Kim Jong-un's Calculation: Why North Korea Might — or Might Not — Move Closer to Iran
Kim Jong-un is not a difficult man to understand, once you accept the right frame. Every decision he makes is filtered through a single overriding priority: the survival of the regime he inherited and the system of absolute personal power that sustains it. His weapons programmes, his diplomatic outreach, his arms sales, his provocations — all of them make sense as expressions of that priority. The question of whether he will more openly align with Iran in the current crisis should be evaluated through exactly the same lens.
What North Korea Has Already Done
The framing of "will North Korea get involved?" somewhat obscures the degree to which it already is involved — just at a level of deniability that suits all parties. North Korea has been selling ballistic missile technology, artillery ammunition, and drone components to Iran's regional proxies for years, with the transactions routed through a web of intermediaries specifically designed to make direct attribution difficult. UN Panel of Experts reports have documented North Korean-origin components in weapons systems recovered in Yemen, Syria, and Lebanon.
More recently, and more significantly, North Korea has sold enormous quantities of 152mm and 122mm artillery shells to Russia — an arrangement that has given Pyongyang a significant influx of cash, food aid, and access to Russian military technology. That relationship has demonstrated that Kim is willing and able to be a significant arms supplier to states in conflict with Western interests, and that doing so carries manageable costs as long as the transactions maintain plausible deniability.

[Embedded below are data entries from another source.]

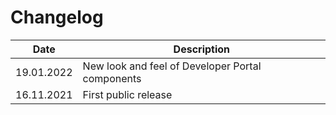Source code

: Changelog
===

| Date           | Description                                      |    
|----------------|--------------------------------------------------|
| 19.01.2022     | New look and feel of Developer Portal components |
| 16.11.2021     | First public release                             |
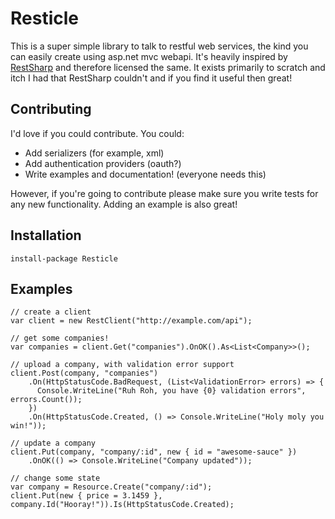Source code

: Resticle
========

This is a super simple library to talk to restful web services, the kind you can easily create using
asp.net mvc webapi. It's heavily inspired by [RestSharp](http://restsharp.org) and therefore licensed
the same. It exists primarily to scratch and itch I had that RestSharp couldn't and if you find it useful
then great!

Contributing
------------

I'd love if you could contribute. You could:

* Add serializers (for example, xml)
* Add authentication providers (oauth?)
* Write examples and documentation! (everyone needs this)

However, if you're going to contribute please make sure you write tests for any new functionality.
Adding an example is also great!

Installation
------------

    install-package Resticle
    
Examples
--------

    // create a client
    var client = new RestClient("http://example.com/api");
    
    // get some companies!
    var companies = client.Get("companies").OnOK().As<List<Company>>();
  
    // upload a company, with validation error support
    client.Post(company, "companies")
        .On(HttpStatusCode.BadRequest, (List<ValidationError> errors) => {
          Console.WriteLine("Ruh Roh, you have {0} validation errors", errors.Count());
        })
        .On(HttpStatusCode.Created, () => Console.WriteLine("Holy moly you win!"));
    
    // update a company
    client.Put(company, "company/:id", new { id = "awesome-sauce" })
        .OnOK(() => Console.WriteLine("Company updated"));
        
    // change some state
    var company = Resource.Create("company/:id");
    client.Put(new { price = 3.1459 }, company.Id("Hooray!")).Is(HttpStatusCode.Created);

The Case for Deeper Engagement
From Pyongyang's perspective, the Hormuz crisis creates several opportunities. The United States is stretched — military attention, diplomatic bandwidth, and financial resources are all being consumed by the Persian Gulf, reducing the bandwidth available for Korean Peninsula issues. This creates space for North Korea to conduct missile tests, advance its nuclear programme, or make moves in the inter-Korean domain with reduced risk of a focused American response.
There is also an economic incentive. Iran, if it survives the current conflict with its government intact, will need weapons, military technology, and deniable procurement channels for years of rebuilding. North Korea is well positioned to supply all three. The financial relationship that has developed with Russia since 2022 has demonstrated that weapons sales can be enormously lucrative and can substitute for some of what sanctions have cut off.
The Case Against
The risks of open, visible alignment with Iran are, however, substantial. The most important is the China factor. China is North Korea's economic lifeline — the source of approximately 90% of its trade, the guarantor of its fuel supply, and the diplomatic shield that prevents full international isolation from becoming absolute economic asphyxiation. Beijing has called explicitly for a ceasefire in the current conflict and has no interest in seeing it escalate. An overt North Korean move to support Iran militarily would embarrass China diplomatically and risk the one relationship that Kim cannot afford to damage.
There is also the nuclear deterrence calculus. North Korea's nuclear weapons are, from Kim's perspective, the ultimate insurance policy against regime change — the lesson he drew from the fates of Gaddafi and Saddam Hussein, both of whom abandoned weapons of mass destruction programmes and subsequently were removed from power by Western military action. That insurance policy is only valuable as long as the United States takes it seriously. Actively joining a military confrontation with the U.S. would test whether the deterrent holds — a test Kim has every incentive to avoid.
The Most Likely Scenario
What Kim Jong-un will almost certainly do — and indeed is almost certainly already doing — is precisely what he has always done: exploit the crisis at the margins for maximum benefit with minimum direct exposure. He will continue arms sales through intermediaries. He will use the American distraction to advance his weapons programmes quietly. He will make provocative statements that signal solidarity with the anti-Western bloc without committing to anything operationally significant. And he will watch, very carefully, to see how the conflict resolves — drawing lessons about the effectiveness of asymmetric strategies, the reliability of great-power patrons, and the costs and benefits of open confrontation with the United States.
The Korean Peninsula will not become a second front in this conflict. But the crisis will leave Pyongyang better armed, better funded, and better informed — which is, from Kim's perspective, as good an outcome as he could reasonably hope for.